“Tell us, AO, why did you want to be a screenwriter?”
Well, that’s always a difficult question to answer. The Muse can come from any direction, on any given day, and have any number of different effects on any given visit. Sometimes, a burgeoning scribe is inspired by one who has gone before and made their mark.
I was sitting one sultry L.A. evening in my apartment with my lovely wife when someone rapped on my chamber door. It was my good friend, G (not his real name). G is a truly delicious human being. A large, middle-aged gay actor (you’ve seen him in everything from “Dallas” to a Mentos commercial to feature films, playing fathers of brides and axe-wielding maniacs). Full-spirited, ebullient Southeast Texas personality, an easy smile and, at least when he was cooking in his one-room apartment down the hall, always clad in a torn, ingredient-spattered T-shirt. This evening, however, G was dressed rather nicely (no holes in the shirt; relatively clean Bermuda shorts).
“AO!” he said (not my real name), “Come to my place, quick. There’s somebody you have to meet!
The urgency in his voice and the twinkle in his eye told me I was heading into another Misadventure in the Screen Trade, so I slipped on my loafers and hurried after him. Ushered into his tiny apartment, I was introduced to E (not his real name), a tanned, fit, 60 year old man with gleaming white teeth and a naked scalp that seemed to have been buffed to a high sheen. As E crushed my fingers in his iron grip, I couldn’t help but take notice of his rather awe-inspiring, and much younger, explosively red-haired wife – a well-cantilevered Force of Nature whose barely contained assets seemed to be attempting escape in several directions at once. I blinked and tried to keep my eyes in their sockets and my tongue back inside my teeth – and incidently, through the instant rutting haze, tried to remember where I had heard E’s name before.

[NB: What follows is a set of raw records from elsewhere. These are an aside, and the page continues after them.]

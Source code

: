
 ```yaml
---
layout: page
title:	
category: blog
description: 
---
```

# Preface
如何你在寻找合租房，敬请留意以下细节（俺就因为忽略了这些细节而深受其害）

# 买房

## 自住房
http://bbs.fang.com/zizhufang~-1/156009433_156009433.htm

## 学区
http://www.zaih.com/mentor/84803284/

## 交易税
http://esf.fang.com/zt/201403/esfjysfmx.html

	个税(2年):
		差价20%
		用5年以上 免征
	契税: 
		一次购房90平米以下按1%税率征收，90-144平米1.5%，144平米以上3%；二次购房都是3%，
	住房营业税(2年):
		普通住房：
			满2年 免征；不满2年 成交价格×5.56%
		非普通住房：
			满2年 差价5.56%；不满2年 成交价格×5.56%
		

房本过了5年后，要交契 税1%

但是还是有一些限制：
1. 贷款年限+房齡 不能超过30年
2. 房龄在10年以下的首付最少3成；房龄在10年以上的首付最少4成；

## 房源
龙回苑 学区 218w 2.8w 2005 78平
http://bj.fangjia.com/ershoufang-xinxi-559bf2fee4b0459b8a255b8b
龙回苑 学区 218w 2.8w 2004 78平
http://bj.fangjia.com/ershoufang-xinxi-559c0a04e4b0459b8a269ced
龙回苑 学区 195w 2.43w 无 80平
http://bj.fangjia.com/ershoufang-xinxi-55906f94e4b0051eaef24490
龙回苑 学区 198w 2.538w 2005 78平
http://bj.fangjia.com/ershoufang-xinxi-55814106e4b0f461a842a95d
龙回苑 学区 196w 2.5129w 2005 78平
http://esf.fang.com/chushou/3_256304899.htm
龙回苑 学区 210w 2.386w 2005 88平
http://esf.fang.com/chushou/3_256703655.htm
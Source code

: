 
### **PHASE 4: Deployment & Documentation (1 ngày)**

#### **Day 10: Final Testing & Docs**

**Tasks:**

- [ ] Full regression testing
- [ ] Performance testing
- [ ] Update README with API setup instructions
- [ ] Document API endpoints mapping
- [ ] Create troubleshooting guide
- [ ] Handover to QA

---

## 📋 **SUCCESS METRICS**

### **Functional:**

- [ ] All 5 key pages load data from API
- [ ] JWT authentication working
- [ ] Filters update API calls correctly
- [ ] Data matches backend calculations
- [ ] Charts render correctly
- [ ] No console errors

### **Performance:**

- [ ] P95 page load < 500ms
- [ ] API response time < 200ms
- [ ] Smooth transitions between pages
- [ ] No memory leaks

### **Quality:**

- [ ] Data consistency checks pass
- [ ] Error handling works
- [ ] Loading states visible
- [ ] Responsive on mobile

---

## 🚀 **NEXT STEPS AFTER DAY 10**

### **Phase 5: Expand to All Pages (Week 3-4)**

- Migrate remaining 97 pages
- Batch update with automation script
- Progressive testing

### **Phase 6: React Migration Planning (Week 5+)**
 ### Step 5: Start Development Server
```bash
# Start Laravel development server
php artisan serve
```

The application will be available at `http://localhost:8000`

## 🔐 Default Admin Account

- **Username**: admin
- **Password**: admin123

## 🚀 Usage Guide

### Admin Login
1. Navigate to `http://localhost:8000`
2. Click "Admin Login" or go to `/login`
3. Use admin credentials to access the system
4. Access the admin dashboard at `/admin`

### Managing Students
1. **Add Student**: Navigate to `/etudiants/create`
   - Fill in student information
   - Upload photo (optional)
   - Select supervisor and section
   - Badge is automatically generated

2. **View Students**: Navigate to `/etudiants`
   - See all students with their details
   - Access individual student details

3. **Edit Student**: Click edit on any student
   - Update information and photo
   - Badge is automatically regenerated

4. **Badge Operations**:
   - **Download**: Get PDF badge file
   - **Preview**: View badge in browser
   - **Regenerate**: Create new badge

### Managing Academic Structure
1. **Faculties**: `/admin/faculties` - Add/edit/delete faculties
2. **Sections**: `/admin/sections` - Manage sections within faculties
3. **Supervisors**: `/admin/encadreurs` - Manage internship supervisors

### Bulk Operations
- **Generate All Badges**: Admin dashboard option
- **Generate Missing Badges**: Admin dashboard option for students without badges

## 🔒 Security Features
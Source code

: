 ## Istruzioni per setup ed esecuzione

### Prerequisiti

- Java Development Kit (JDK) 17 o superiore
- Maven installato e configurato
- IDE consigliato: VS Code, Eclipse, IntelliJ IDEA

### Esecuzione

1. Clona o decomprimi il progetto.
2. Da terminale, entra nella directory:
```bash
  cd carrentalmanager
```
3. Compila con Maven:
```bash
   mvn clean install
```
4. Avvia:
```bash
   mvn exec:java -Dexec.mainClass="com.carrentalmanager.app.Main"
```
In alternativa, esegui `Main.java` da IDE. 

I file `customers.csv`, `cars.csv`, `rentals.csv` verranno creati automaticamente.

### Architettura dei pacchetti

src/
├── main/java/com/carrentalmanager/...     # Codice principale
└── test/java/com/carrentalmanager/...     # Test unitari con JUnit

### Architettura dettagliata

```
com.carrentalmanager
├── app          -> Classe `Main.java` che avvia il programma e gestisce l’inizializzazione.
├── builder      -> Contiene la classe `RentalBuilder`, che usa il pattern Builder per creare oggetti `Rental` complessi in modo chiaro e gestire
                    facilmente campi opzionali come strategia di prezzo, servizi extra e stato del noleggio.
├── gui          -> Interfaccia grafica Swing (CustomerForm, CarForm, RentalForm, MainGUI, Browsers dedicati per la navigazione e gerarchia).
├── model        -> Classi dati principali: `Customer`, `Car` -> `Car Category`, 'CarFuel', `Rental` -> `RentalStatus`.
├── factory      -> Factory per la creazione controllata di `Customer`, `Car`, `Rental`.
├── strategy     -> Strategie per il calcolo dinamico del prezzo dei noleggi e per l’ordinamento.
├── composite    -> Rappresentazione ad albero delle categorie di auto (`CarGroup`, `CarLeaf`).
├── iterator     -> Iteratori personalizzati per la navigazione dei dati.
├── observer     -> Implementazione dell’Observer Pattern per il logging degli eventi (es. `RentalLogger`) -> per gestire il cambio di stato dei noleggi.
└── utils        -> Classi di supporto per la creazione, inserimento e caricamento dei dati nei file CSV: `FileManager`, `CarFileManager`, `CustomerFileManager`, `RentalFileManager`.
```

We sat, G on a bar stool, beaming with pride, E coiled in an easy chair drinking heavily, and me and Madame Vesuvius (not her real name) perched on G’s narrow little bed, listening to E talk about his two Academy awards for screenwriting. Oh yes, I knew this man’s work: a tough Brooklyn thriller from the 50’s starring Richard Widmark and the incomparable Thelma Ritter; and a British historical epic from the 60’s starring O’Toole and Burton.
But it was hard to listen to The Man when His Woman was twitching beside me, three sheets to the wind, all inhibitions lost in the gale. When, after ten minutes of deploying all of her charms to “charm” E into a public indiscretion, she finally threw herself back and splayed those long legs into the air and cried, “Oh, E! Do me right now!” I excused myself and headed back out into a night that seemed much hotter than it had been short moments before.
“With the rich and famous,” I said to myself, listening to the city breathe around me, “always a little patience.” But I didn’t mean it. I wanted what E had. I wanted those Academy Awards on my mantle. I wanted those long legs in the passenger seat of my hot sports car. I wanted my actor friends to bring their neophyte screenwriter neighbors in to sit at my feet and listen to my tall tales. I wanted to tell my special stories, to skillfully reveal the few truths I know, to expand and enliven my chosen art – and then have a hell of a good time before sitting back down and trying again to fill that merciless white page. Bless her heart and her legs – she was a Muse after all.